Pizzo con le sue stradine scoscese che ancora custodiscono, nelle ombre dei muri delle case, piccole storie di persone che le hanno abitate in tempi ormai lontani e forse emigrate senza più fare ritorno. Carmelina, Maria, Nuzza, Maria Teresa, mi sembra ancora di sentire le loro voci e le loro risate di bambine mentre giungo a Vico a Mare, che compare quasi all’improvviso tra gli spazi chiusi di vecchi palazzi nobiliari e bassi, con vicoli che si incrociano tra loro.
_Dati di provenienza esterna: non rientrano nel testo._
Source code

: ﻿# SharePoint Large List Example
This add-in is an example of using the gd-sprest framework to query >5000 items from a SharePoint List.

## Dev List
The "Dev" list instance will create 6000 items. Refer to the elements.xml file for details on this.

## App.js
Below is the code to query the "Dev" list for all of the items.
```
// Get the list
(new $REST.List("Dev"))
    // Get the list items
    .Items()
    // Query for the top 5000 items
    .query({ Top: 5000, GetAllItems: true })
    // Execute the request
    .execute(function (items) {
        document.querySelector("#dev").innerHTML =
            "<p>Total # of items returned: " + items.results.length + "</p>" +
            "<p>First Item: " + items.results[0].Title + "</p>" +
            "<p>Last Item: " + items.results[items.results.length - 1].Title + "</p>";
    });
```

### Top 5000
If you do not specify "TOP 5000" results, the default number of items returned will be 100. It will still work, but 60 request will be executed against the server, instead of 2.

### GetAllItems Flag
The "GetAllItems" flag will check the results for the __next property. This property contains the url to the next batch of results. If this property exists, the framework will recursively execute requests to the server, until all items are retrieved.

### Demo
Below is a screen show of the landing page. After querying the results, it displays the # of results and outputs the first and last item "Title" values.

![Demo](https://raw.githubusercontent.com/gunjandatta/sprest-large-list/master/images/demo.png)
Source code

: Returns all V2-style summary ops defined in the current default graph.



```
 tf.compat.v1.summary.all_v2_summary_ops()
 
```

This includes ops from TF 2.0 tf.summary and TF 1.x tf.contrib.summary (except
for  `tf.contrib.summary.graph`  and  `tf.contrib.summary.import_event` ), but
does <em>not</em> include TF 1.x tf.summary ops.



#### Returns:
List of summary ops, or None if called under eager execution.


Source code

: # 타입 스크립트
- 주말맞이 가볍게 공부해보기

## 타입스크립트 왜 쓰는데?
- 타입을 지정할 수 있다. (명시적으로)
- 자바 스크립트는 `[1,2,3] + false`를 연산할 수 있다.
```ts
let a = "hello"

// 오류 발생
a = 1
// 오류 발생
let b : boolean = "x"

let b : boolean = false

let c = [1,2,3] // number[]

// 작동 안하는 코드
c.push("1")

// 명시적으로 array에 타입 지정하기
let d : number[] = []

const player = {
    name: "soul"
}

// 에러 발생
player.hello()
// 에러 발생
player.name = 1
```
In fondo a quella che sembra la fine della strada, una cancellata bianca di Casa Angelieri con il suo giardino interno proteso verso il mare, tanto che sembra quasi di navigare verso un orizzonte di spazi infiniti. E il mio sguardo può così andare oltre la finitezza, la paura e i limiti, rendendo l’anima libera di conversare con le onde e bagnarsi di antiche conoscenze che celano in sé qualcosa di eterno.